A) Gckrdel/wt study: body weight and insulin tolerance test, blood glucose after insulin challenge and area under the curve (AUC) performed after 12-wk of HFD -/+ AZD1656 (3 mg/kg body wt) in mice aged 30 wk. B) Gckr:P446L study: body weight and insulin tolerance test performed after 12 wk of HFHSD -/+ AZD1656 (3 mg/kg body wt) in mice were aged 20 wk. * P < 0.05 effect of AZD1656.

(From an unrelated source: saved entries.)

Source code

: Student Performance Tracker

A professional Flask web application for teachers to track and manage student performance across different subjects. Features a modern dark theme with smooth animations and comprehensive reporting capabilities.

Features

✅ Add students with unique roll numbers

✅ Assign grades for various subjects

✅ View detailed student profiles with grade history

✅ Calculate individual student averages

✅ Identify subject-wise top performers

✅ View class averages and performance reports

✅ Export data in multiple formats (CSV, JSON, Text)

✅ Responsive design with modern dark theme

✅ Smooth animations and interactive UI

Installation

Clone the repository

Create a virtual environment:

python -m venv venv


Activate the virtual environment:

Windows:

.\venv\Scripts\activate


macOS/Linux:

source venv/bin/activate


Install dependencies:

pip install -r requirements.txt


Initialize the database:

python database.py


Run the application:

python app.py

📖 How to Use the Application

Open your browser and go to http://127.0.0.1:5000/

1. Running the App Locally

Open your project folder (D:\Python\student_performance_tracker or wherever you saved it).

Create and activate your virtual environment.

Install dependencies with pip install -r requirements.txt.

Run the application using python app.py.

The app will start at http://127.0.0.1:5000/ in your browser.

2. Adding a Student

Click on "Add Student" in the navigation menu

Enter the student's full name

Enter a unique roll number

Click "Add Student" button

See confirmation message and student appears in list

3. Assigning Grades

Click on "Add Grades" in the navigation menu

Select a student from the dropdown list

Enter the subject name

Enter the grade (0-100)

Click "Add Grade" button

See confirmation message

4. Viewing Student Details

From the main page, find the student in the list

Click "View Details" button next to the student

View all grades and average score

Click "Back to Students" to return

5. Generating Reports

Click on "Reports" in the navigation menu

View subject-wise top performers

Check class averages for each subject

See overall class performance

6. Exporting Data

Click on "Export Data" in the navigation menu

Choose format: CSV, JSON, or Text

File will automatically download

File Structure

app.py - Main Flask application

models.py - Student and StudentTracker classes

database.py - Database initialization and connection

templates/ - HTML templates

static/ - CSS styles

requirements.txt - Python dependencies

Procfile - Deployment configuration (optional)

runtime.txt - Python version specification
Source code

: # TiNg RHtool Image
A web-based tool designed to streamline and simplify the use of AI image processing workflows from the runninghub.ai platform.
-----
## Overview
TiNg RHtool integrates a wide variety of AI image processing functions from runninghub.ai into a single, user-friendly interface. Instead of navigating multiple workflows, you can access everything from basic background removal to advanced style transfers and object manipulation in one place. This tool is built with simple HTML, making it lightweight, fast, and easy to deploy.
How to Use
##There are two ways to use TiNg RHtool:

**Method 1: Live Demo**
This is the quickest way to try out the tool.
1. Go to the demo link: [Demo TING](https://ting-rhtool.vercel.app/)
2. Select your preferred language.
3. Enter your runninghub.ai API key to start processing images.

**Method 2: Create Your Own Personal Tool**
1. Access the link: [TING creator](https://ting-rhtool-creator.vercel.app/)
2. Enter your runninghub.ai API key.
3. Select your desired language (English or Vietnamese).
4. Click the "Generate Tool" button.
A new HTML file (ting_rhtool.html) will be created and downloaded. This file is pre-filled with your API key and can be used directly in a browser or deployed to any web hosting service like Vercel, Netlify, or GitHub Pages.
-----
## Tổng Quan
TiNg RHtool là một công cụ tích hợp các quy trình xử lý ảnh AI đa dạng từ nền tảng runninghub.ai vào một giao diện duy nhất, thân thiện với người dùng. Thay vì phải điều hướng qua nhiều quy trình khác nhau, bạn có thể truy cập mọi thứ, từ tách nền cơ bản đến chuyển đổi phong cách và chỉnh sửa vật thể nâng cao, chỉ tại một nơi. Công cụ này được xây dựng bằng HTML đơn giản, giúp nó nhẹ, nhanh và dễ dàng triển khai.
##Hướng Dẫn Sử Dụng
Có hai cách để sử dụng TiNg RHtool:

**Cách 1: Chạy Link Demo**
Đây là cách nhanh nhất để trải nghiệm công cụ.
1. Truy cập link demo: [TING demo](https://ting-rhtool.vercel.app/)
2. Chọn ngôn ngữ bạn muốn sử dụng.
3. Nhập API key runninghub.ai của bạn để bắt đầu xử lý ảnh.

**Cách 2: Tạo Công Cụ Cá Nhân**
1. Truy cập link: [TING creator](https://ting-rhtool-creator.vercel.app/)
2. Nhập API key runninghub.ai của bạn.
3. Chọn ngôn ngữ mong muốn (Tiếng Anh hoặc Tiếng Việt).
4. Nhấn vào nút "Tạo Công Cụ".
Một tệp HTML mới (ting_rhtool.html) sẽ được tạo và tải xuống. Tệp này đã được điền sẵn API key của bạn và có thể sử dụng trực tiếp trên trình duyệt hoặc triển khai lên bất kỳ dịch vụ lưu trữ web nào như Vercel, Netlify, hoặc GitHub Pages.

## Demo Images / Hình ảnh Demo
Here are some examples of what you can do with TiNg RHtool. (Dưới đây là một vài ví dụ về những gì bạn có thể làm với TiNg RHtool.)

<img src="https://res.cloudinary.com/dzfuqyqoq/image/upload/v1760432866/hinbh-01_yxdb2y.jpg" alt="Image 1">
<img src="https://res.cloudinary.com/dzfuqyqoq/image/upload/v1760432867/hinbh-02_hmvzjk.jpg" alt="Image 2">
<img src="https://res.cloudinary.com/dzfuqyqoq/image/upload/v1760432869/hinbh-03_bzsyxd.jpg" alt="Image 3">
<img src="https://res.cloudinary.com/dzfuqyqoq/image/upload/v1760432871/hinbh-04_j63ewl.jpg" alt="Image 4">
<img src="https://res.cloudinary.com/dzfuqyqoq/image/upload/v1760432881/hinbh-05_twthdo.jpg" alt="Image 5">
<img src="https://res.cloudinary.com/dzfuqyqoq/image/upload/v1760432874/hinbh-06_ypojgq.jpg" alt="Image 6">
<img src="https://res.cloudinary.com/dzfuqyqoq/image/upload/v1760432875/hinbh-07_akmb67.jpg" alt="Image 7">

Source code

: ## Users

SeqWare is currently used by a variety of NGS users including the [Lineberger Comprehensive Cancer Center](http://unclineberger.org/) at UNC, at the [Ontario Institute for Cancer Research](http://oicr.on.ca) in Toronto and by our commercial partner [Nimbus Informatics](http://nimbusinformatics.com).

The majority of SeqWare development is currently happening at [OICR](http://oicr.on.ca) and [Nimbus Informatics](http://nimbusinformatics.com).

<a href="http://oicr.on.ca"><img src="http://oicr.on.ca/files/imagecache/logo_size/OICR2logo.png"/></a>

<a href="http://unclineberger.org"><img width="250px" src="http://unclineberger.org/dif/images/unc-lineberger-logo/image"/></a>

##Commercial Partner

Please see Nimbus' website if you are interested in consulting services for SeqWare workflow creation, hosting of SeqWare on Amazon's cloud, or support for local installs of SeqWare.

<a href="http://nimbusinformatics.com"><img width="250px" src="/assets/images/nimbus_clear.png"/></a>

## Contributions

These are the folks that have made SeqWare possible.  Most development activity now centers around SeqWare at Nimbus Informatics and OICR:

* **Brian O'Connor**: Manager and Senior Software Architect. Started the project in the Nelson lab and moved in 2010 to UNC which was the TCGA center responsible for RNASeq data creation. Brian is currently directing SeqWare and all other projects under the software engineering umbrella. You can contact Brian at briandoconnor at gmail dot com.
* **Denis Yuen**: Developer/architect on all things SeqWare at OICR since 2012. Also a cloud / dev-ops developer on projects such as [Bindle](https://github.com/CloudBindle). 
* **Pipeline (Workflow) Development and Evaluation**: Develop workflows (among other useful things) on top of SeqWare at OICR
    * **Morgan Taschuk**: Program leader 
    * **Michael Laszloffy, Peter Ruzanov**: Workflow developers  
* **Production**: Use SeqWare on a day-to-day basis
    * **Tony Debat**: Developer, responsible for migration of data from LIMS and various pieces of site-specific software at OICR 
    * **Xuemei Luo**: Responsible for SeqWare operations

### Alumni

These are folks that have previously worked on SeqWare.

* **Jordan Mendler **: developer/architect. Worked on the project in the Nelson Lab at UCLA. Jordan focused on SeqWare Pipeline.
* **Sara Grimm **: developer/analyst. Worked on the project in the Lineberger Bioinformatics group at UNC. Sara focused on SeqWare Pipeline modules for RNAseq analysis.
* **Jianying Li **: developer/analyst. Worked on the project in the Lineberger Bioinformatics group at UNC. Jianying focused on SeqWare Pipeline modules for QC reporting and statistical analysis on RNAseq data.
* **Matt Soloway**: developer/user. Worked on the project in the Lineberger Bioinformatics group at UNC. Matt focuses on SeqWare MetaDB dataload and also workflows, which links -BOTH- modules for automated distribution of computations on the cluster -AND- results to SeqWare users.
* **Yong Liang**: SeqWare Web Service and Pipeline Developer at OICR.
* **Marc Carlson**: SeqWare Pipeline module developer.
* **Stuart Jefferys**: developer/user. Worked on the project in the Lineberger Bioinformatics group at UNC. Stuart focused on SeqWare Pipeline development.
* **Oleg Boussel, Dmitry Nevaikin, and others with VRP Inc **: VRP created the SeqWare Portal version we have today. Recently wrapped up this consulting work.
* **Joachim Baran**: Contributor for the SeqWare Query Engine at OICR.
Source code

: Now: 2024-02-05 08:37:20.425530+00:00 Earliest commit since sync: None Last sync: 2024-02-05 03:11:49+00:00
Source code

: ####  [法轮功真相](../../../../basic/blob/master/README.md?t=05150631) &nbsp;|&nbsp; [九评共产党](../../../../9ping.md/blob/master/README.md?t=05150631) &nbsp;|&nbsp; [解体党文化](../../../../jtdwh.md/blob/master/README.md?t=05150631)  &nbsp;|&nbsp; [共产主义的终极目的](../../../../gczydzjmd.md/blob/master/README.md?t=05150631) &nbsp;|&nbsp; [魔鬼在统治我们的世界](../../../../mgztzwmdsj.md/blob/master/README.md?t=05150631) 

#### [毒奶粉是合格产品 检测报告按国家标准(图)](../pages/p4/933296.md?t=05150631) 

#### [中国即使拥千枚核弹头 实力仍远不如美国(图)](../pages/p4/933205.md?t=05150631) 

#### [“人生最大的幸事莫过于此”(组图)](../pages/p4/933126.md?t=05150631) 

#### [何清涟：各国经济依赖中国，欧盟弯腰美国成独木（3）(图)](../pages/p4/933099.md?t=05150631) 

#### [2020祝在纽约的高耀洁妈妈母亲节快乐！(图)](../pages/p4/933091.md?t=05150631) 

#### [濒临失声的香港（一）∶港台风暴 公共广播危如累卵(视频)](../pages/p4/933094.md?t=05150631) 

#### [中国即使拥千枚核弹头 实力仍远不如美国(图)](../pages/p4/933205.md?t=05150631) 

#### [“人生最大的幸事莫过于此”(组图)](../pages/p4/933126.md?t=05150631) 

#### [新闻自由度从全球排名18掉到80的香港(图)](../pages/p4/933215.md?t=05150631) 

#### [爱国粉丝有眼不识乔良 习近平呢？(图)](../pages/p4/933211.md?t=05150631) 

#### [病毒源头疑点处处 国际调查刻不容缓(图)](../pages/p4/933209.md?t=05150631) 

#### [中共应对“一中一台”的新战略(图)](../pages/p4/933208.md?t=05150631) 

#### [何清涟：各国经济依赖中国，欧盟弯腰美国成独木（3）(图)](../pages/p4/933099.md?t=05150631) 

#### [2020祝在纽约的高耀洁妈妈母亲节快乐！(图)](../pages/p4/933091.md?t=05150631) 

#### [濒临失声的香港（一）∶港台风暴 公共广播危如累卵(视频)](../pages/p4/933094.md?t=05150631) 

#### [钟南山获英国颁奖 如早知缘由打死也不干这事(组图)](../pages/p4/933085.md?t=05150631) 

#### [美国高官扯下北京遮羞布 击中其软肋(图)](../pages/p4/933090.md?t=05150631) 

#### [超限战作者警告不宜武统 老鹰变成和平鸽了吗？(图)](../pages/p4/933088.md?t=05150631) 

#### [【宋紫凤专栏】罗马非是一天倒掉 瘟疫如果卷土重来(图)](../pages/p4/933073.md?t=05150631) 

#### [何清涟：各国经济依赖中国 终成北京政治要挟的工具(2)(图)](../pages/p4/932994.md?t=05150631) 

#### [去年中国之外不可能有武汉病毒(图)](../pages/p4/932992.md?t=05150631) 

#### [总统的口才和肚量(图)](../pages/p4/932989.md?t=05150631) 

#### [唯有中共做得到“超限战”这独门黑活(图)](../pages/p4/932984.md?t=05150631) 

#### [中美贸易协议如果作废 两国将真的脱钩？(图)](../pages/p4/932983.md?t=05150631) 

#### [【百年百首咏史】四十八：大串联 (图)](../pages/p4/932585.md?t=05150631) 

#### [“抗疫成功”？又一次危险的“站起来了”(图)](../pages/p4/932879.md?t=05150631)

Experimental details were as in Figure 1. A) Similar blood glucose by genotype at the start (0 wk) of the 20 wk study and sustained blood glucose lowering by AZD1656 (3mg/kg) after 19 wk compared to 2 wk in wild-type (PP) but not in LL mice. B) Difference (delta ∆) in blood glucose by AZD1656 treatment after 2 wk (white stripe) and 19 wk (grey stripe) relative to start of study (0 wk) showing lower efficacy at 19 wk in LL mice. C) Lack of effect of AZD1656 on plasma insulin. D) Glucose tolerance test after 2h food withdrawal determined at 18wk: glucose excursion and area under the curve (AUC). E) Representative immunostaining of pancreas for insulin, glucagon and GK after 20 wk HFHSD -/+ AZD1656 in PP and LL mice. F) Pancreatic islet % area determined from insulin staining. G) Islet GK-staining intensity showing higher intensity by AZD1656 treatment in wild-type, PP mice. *P < 0.005 effect of AZD1656; #P < 0.05 effect of genotype; $P < 0.01; $$ P< 0.005 19 wk versus 2 wk.